WHAT YOU HAVE TO DO - Make a word-for-word copy of the entries below from their first line through the line with "#### 2.7. Documentation", and add nothing.

[Records from a collection]
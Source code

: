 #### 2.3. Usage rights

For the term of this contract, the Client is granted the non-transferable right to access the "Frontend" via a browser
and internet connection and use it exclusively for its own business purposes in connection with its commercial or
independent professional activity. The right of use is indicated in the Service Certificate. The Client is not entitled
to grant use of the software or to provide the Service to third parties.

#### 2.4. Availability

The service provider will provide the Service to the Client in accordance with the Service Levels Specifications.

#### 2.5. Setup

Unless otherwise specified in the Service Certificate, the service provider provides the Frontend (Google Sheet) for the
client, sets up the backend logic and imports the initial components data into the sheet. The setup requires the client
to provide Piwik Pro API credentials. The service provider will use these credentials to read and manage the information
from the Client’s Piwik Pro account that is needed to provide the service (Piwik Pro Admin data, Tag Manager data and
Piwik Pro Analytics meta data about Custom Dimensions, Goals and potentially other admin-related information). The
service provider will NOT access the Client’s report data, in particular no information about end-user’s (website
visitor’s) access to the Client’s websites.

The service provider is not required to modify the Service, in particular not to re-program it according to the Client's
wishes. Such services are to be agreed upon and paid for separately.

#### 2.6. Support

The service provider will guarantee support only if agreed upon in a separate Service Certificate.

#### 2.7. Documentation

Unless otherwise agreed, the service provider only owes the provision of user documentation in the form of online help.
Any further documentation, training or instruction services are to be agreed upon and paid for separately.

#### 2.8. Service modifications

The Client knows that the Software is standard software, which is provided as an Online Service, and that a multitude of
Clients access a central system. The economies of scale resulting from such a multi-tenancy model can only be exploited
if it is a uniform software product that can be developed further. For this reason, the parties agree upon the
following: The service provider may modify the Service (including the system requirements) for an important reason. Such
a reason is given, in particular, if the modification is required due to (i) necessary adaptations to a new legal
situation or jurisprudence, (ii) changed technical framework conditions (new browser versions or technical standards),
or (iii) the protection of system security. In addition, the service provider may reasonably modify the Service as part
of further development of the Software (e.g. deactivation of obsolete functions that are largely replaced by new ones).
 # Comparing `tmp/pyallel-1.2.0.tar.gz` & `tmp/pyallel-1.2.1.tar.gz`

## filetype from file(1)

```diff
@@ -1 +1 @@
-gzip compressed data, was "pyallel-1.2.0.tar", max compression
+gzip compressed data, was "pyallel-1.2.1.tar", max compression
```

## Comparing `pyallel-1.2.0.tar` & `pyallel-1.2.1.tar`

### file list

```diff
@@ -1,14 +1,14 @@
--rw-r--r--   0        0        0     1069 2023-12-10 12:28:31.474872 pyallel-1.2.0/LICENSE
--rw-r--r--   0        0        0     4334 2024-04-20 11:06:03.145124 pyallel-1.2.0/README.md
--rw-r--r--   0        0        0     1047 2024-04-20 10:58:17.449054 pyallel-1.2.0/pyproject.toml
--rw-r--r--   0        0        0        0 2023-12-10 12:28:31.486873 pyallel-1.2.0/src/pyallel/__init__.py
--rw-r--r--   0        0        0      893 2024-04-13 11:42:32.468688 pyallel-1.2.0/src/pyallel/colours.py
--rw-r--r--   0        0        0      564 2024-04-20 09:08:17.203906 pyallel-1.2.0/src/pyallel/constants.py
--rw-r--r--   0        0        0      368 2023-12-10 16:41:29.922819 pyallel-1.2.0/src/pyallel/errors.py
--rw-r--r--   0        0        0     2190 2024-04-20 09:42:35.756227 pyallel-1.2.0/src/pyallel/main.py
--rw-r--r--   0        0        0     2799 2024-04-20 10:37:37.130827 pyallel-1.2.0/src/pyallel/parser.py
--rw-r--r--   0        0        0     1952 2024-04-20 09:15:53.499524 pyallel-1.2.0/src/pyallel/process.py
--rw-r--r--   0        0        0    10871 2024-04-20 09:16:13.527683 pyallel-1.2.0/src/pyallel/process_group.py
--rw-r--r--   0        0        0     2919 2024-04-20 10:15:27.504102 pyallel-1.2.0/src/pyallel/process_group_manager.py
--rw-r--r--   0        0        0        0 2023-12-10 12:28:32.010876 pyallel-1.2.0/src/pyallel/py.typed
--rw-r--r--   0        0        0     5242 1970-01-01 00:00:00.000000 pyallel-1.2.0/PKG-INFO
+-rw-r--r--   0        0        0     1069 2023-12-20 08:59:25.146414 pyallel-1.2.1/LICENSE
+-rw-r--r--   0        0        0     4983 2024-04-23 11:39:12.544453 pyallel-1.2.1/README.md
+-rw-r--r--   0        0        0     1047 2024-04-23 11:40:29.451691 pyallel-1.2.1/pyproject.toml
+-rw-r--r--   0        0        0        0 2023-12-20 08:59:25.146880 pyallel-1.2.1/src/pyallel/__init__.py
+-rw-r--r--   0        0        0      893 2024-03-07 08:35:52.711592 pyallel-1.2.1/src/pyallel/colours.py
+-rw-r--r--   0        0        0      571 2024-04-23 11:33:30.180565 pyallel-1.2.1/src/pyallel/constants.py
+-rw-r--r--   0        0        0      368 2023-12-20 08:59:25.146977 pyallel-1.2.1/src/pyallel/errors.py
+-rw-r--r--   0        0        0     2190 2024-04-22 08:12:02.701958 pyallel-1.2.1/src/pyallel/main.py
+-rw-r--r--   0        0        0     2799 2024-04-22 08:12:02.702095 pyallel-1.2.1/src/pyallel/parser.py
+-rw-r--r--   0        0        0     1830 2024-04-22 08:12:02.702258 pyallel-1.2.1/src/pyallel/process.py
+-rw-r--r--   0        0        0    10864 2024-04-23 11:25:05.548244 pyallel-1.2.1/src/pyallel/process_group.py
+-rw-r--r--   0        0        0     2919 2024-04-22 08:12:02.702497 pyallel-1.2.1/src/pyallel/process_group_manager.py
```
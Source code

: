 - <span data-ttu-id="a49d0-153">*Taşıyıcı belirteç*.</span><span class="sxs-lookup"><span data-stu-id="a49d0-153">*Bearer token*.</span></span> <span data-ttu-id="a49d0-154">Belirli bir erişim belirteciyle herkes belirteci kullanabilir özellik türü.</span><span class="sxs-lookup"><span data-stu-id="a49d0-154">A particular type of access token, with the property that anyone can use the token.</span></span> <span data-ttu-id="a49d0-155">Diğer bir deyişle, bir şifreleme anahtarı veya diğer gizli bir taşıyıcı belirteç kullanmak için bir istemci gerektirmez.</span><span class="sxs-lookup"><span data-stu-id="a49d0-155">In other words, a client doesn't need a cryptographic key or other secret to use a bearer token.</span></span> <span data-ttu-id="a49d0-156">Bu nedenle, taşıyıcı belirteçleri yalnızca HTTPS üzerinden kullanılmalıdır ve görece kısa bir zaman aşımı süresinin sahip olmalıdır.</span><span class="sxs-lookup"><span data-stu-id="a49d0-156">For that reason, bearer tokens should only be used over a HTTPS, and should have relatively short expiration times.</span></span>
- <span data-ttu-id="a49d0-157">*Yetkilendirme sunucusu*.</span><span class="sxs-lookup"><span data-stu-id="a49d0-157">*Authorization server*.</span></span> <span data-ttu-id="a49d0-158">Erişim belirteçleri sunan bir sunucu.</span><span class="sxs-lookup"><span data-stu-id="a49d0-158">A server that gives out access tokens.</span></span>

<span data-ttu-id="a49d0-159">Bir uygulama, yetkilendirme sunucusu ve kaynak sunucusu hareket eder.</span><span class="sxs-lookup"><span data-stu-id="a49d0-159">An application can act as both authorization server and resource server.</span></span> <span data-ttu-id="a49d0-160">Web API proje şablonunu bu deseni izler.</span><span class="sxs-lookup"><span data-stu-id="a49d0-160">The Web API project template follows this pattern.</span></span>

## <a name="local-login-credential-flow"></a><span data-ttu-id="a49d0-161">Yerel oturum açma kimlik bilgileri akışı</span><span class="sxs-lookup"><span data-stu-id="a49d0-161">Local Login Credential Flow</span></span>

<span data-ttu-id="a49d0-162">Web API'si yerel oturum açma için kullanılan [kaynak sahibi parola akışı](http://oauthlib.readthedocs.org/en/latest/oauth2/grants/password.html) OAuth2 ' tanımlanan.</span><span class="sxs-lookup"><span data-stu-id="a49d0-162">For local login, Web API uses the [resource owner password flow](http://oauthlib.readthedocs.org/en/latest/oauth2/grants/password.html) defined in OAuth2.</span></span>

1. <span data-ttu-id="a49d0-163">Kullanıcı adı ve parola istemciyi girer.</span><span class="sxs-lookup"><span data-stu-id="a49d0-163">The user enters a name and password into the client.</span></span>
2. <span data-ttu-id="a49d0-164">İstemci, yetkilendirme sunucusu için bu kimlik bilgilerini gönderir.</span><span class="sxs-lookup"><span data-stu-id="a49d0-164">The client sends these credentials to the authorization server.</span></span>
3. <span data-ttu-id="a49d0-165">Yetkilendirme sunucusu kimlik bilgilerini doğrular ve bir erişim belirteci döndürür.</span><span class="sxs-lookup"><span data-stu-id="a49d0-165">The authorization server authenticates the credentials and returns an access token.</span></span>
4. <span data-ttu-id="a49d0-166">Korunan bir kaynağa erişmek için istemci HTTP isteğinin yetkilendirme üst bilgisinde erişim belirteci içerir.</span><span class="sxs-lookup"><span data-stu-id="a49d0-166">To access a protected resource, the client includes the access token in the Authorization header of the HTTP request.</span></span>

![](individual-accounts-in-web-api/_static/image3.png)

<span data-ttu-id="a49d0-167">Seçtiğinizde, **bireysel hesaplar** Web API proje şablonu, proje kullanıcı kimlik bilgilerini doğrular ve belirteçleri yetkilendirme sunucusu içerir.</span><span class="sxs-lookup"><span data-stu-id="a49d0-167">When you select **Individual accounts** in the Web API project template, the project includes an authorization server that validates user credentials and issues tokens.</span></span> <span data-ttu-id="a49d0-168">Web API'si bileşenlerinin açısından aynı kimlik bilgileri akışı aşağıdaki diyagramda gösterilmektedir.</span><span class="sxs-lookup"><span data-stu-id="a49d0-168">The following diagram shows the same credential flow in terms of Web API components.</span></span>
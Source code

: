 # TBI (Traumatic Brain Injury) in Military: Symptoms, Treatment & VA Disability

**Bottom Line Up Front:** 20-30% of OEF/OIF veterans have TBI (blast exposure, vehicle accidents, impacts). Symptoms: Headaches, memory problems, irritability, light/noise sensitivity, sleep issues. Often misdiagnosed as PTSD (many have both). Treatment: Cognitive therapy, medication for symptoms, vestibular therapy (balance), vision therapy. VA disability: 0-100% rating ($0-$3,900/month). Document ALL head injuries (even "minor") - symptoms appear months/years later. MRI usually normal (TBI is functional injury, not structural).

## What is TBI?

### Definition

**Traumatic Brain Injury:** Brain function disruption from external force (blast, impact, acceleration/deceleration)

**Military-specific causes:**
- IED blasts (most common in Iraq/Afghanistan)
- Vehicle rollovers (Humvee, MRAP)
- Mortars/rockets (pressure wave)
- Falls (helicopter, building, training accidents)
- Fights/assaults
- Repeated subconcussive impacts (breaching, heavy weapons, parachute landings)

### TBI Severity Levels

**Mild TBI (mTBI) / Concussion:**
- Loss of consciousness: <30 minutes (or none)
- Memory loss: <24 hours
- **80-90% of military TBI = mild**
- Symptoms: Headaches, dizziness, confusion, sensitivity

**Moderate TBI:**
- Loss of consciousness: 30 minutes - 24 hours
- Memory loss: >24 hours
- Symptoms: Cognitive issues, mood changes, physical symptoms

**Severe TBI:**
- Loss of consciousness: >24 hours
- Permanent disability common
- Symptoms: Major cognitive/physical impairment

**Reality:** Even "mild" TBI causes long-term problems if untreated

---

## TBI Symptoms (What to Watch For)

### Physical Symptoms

YOUR RESPONSE -
Source code

: #### 2.3. Usage rights

For the term of this contract, the Client is granted the non-transferable right to access the "Frontend" via a browser
and internet connection and use it exclusively for its own business purposes in connection with its commercial or
independent professional activity. The right of use is indicated in the Service Certificate. The Client is not entitled
to grant use of the software or to provide the Service to third parties.

#### 2.4. Availability

The service provider will provide the Service to the Client in accordance with the Service Levels Specifications.

#### 2.5. Setup

Unless otherwise specified in the Service Certificate, the service provider provides the Frontend (Google Sheet) for the
client, sets up the backend logic and imports the initial components data into the sheet. The setup requires the client
to provide Piwik Pro API credentials. The service provider will use these credentials to read and manage the information
from the Client’s Piwik Pro account that is needed to provide the service (Piwik Pro Admin data, Tag Manager data and
Piwik Pro Analytics meta data about Custom Dimensions, Goals and potentially other admin-related information). The
service provider will NOT access the Client’s report data, in particular no information about end-user’s (website
visitor’s) access to the Client’s websites.

The service provider is not required to modify the Service, in particular not to re-program it according to the Client's
wishes. Such services are to be agreed upon and paid for separately.

#### 2.6. Support

The service provider will guarantee support only if agreed upon in a separate Service Certificate.

#### 2.7. Documentation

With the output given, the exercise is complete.